Financing | June 16th, 2020

New CMHC Rules To Effect Mortgage Applications

The Canadian Mortgage and Housing Corporation (CMHC) has recently announced changes to its coverage criteria for insured mortgages. Mortgage default insurance (CMHC insurance) is mandatory in Canada for down payments between 5% and 19.99%. Mortgage default insurance protects the lender in the event that the borrower can’t make or stop making their payments.

The changes announced by CMHC that take effect on July 1, 2020 are likely to make it more difficult for home buyers to purchase a new home with down payments of less than 20%.

Key Takeaways

The following changes will apply for all new applications that require mortgage insurance through CMHC.

  • Gross debt service (GDS) ratios must be under 35, down from 39
  • Total debt service (TDS) ratios must be under 42, down from 44
  • Borrower’s credit score must be at least 680, up from 600
  • Borrowed down payments are no longer permitted

Lenders can still choose to insure mortgages through private default insurance providers such as Canada Guaranty and Genworth Financial. These two default insurance providers have opted to not follow suit of CMHC’s changes effective July 1, 2020 leaving a question of how banks are going to respond to CMHC changes.

Impact on Buyers

The debt servicing may significantly change the mortgage amount you qualify for. For example, under today’s qualifying rules, at a 39% GDS for a household earning $100,000 per year with a 10% down payment can now afford a ~$540,000 home versus ~$602,000 previously at 35%.

The above changes to CMHC’s lending rules go into effect on July 1, 2020. More detailed information on each bullet point and key takeaways can be found below.

Debt Service Ratios

Mortgage professionals use two main ratios to decide if borrowers can afford to buy a home: Gross Debt Service (GDS) and Total Debt Service (TDS). The calculation used compares the potential borrower’s current housing debt along with other cost of living expenses.

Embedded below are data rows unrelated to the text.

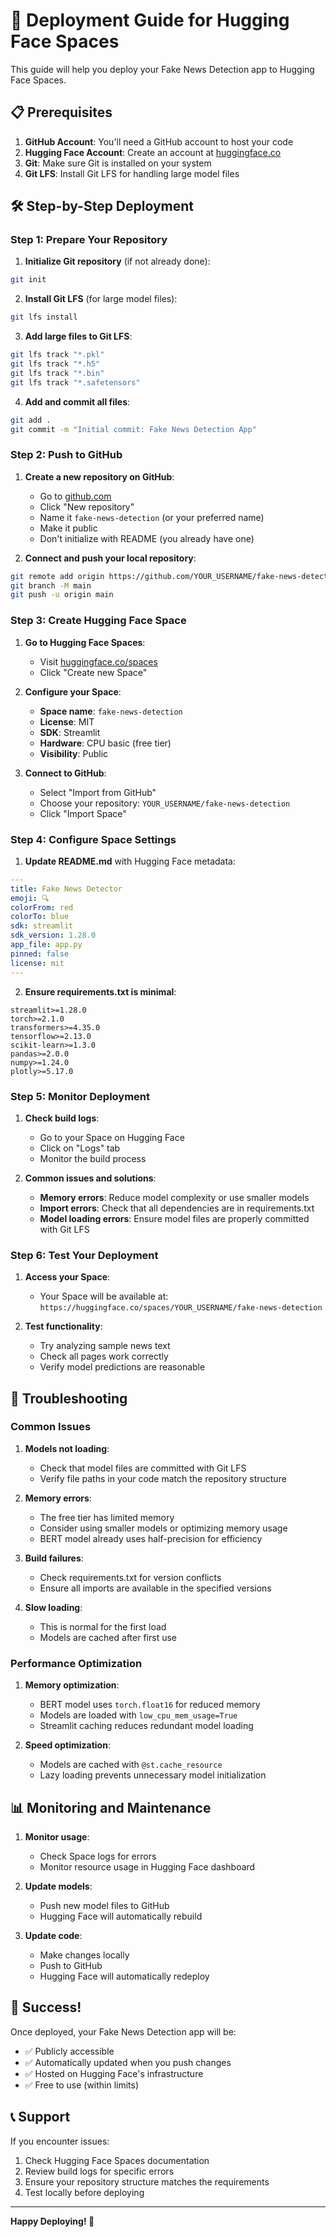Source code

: # 🚀 Deployment Guide for Hugging Face Spaces

This guide will help you deploy your Fake News Detection app to Hugging Face Spaces.

## 📋 Prerequisites

1. **GitHub Account**: You'll need a GitHub account to host your code
2. **Hugging Face Account**: Create an account at [huggingface.co](https://huggingface.co)
3. **Git**: Make sure Git is installed on your system
4. **Git LFS**: Install Git LFS for handling large model files

## 🛠️ Step-by-Step Deployment

### Step 1: Prepare Your Repository

1. **Initialize Git repository** (if not already done):
```bash
git init
```

2. **Install Git LFS** (for large model files):
```bash
git lfs install
```

3. **Add large files to Git LFS**:
```bash
git lfs track "*.pkl"
git lfs track "*.h5"
git lfs track "*.bin"
git lfs track "*.safetensors"
```

4. **Add and commit all files**:
```bash
git add .
git commit -m "Initial commit: Fake News Detection App"
```

### Step 2: Push to GitHub

1. **Create a new repository on GitHub**:
   - Go to [github.com](https://github.com)
   - Click "New repository"
   - Name it `fake-news-detection` (or your preferred name)
   - Make it public
   - Don't initialize with README (you already have one)

2. **Connect and push your local repository**:
```bash
git remote add origin https://github.com/YOUR_USERNAME/fake-news-detection.git
git branch -M main
git push -u origin main
```

### Step 3: Create Hugging Face Space

1. **Go to Hugging Face Spaces**:
   - Visit [huggingface.co/spaces](https://huggingface.co/spaces)
   - Click "Create new Space"

2. **Configure your Space**:
   - **Space name**: `fake-news-detection`
   - **License**: MIT
   - **SDK**: Streamlit
   - **Hardware**: CPU basic (free tier)
   - **Visibility**: Public

3. **Connect to GitHub**:
   - Select "Import from GitHub"
   - Choose your repository: `YOUR_USERNAME/fake-news-detection`
   - Click "Import Space"

### Step 4: Configure Space Settings

1. **Update README.md** with Hugging Face metadata:
```yaml
---
title: Fake News Detector
emoji: 🔍
colorFrom: red
colorTo: blue
sdk: streamlit
sdk_version: 1.28.0
app_file: app.py
pinned: false
license: mit
---
```

2. **Ensure requirements.txt is minimal**:
```
streamlit>=1.28.0
torch>=2.1.0
transformers>=4.35.0
tensorflow>=2.13.0
scikit-learn>=1.3.0
pandas>=2.0.0
numpy>=1.24.0
plotly>=5.17.0
```

### Step 5: Monitor Deployment

1. **Check build logs**:
   - Go to your Space on Hugging Face
   - Click on "Logs" tab
   - Monitor the build process

2. **Common issues and solutions**:
   - **Memory errors**: Reduce model complexity or use smaller models
   - **Import errors**: Check that all dependencies are in requirements.txt
   - **Model loading errors**: Ensure model files are properly committed with Git LFS

### Step 6: Test Your Deployment

1. **Access your Space**:
   - Your Space will be available at: `https://huggingface.co/spaces/YOUR_USERNAME/fake-news-detection`

2. **Test functionality**:
   - Try analyzing sample news text
   - Check all pages work correctly
   - Verify model predictions are reasonable

## 🔧 Troubleshooting

### Common Issues

1. **Models not loading**:
   - Check that model files are committed with Git LFS
   - Verify file paths in your code match the repository structure

2. **Memory errors**:
   - The free tier has limited memory
   - Consider using smaller models or optimizing memory usage
   - BERT model already uses half-precision for efficiency

3. **Build failures**:
   - Check requirements.txt for version conflicts
   - Ensure all imports are available in the specified versions

4. **Slow loading**:
   - This is normal for the first load
   - Models are cached after first use

### Performance Optimization

1. **Memory optimization**:
   - BERT model uses `torch.float16` for reduced memory
   - Models are loaded with `low_cpu_mem_usage=True`
   - Streamlit caching reduces redundant model loading

2. **Speed optimization**:
   - Models are cached with `@st.cache_resource`
   - Lazy loading prevents unnecessary model initialization

## 📊 Monitoring and Maintenance

1. **Monitor usage**:
   - Check Space logs for errors
   - Monitor resource usage in Hugging Face dashboard

2. **Update models**:
   - Push new model files to GitHub
   - Hugging Face will automatically rebuild

3. **Update code**:
   - Make changes locally
   - Push to GitHub
   - Hugging Face will automatically redeploy

## 🎉 Success!

Once deployed, your Fake News Detection app will be:
- ✅ Publicly accessible
- ✅ Automatically updated when you push changes
- ✅ Hosted on Hugging Face's infrastructure
- ✅ Free to use (within limits)

## 📞 Support

If you encounter issues:
1. Check Hugging Face Spaces documentation
2. Review build logs for specific errors
3. Ensure your repository structure matches the requirements
4. Test locally before deploying

---

**Happy Deploying! 🚀**
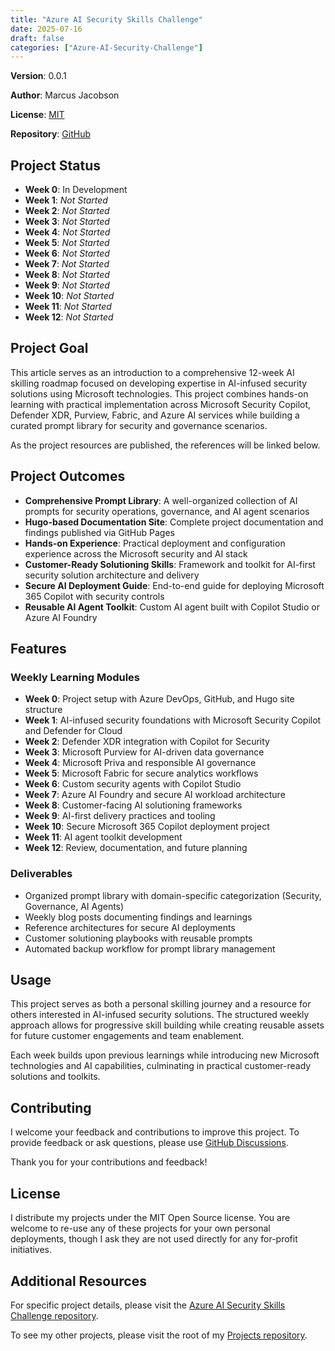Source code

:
 ```yaml
---
title: "Azure AI Security Skills Challenge"
date: 2025-07-16
draft: false
categories: ["Azure-AI-Security-Challenge"]
---
```


**Version**:    0.0.1

**Author**:     Marcus Jacobson

**License**:    [MIT](https://opensource.org/licenses/MIT)

**Repository**: [GitHub](https://github.com/marcusjacobson/Projects/blob/main/Microsoft/Azure%20Ai%20Security%20Skills%20Challenge/README.md)

## Project Status

- **Week 0**: In Development
- **Week 1**: *Not Started*
- **Week 2**: *Not Started*
- **Week 3**: *Not Started*
- **Week 4**: *Not Started*
- **Week 5**: *Not Started*
- **Week 6**: *Not Started*
- **Week 7**: *Not Started*
- **Week 8**: *Not Started*
- **Week 9**: *Not Started*
- **Week 10**: *Not Started*
- **Week 11**: *Not Started*
- **Week 12**: *Not Started*


## Project Goal

This article serves as an introduction to a comprehensive 12-week AI skilling roadmap focused on developing expertise in AI-infused security solutions using Microsoft technologies. This project combines hands-on learning with practical implementation across Microsoft Security Copilot, Defender XDR, Purview, Fabric, and Azure AI services while building a curated prompt library for security and governance scenarios.

As the project resources are published, the references will be linked below.

## Project Outcomes

- **Comprehensive Prompt Library**: A well-organized collection of AI prompts for security operations, governance, and AI agent scenarios
- **Hugo-based Documentation Site**: Complete project documentation and findings published via GitHub Pages
- **Hands-on Experience**: Practical deployment and configuration experience across the Microsoft security and AI stack
- **Customer-Ready Solutioning Skills**: Framework and toolkit for AI-first security solution architecture and delivery
- **Secure AI Deployment Guide**: End-to-end guide for deploying Microsoft 365 Copilot with security controls
- **Reusable AI Agent Toolkit**: Custom AI agent built with Copilot Studio or Azure AI Foundry

## Features

### Weekly Learning Modules

- **Week 0**: Project setup with Azure DevOps, GitHub, and Hugo site structure
- **Week 1**: AI-infused security foundations with Microsoft Security Copilot and Defender for Cloud
- **Week 2**: Defender XDR integration with Copilot for Security
- **Week 3**: Microsoft Purview for AI-driven data governance
- **Week 4**: Microsoft Priva and responsible AI governance
- **Week 5**: Microsoft Fabric for secure analytics workflows
- **Week 6**: Custom security agents with Copilot Studio
- **Week 7**: Azure AI Foundry and secure AI workload architecture
- **Week 8**: Customer-facing AI solutioning frameworks
- **Week 9**: AI-first delivery practices and tooling
- **Week 10**: Secure Microsoft 365 Copilot deployment project
- **Week 11**: AI agent toolkit development
- **Week 12**: Review, documentation, and future planning

### Deliverables

- Organized prompt library with domain-specific categorization (Security, Governance, AI Agents)
- Weekly blog posts documenting findings and learnings
- Reference architectures for secure AI deployments
- Customer solutioning playbooks with reusable prompts
- Automated backup workflow for prompt library management

## Usage

This project serves as both a personal skilling journey and a resource for others interested in AI-infused security solutions. The structured weekly approach allows for progressive skill building while creating reusable assets for future customer engagements and team enablement.

Each week builds upon previous learnings while introducing new Microsoft technologies and AI capabilities, culminating in practical customer-ready solutions and toolkits.

## Contributing

I welcome your feedback and contributions to improve this project. To provide feedback or ask questions, please use [GitHub Discussions](https://github.com/marcusjacobson/Projects/discussions).

Thank you for your contributions and feedback!

## License

I distribute my projects under the MIT Open Source license. You are welcome to re-use any of these projects for your own personal deployments, though I ask they are not used directly for any for-profit initiatives.

## Additional Resources

For specific project details, please visit the [Azure AI Security Skills Challenge repository](https://github.com/marcusjacobson/Projects/blob/main/Microsoft/Azure%20Ai%20Security%20Skills%20Challenge/README.md).

To see my other projects, please visit the root of my [Projects repository](https://github.com/marcusjacobson/Projects).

With this new change, CMHC is requiring that borrowers have a higher income/budget to ensure they can pay their monthly mortgage payments.

To simplify what this means, potential borrowers should be keeping a closer eye on their overall household debt. To decrease your debt service ratios, you will have two choices – increase your income or lower your existing debt.

What is Gross Debt Service Ratio?

The gross debt service (GDS) ratio is a debt service measure that financial lenders use to assess the proportion of housing debt that a borrower is paying in comparison to their income. The gross debt service ratio is typically a comprehensive measure of all of a borrower’s monthly housing expenses. [source: Investopia]

What is Total Debt Service Ratio?

The total debt service ratio (TDS) is a debt service measurement that financial lenders use as a rule of thumb when determining the proportion of gross income that is already spent on housing-related and other similar payments. Lenders consider each potential borrower’s property taxes, credit card balances, and other monthly debt obligations to calculate the ratio of income to debt. [source: Investopia]

Calculate GDS / TDS

Credit Score

A minimum credit score of 680 for at least one borrower must now be met in order to qualify for a CMHC mortgage. Prior to July 1, 2020, the minimum required credit score was 600.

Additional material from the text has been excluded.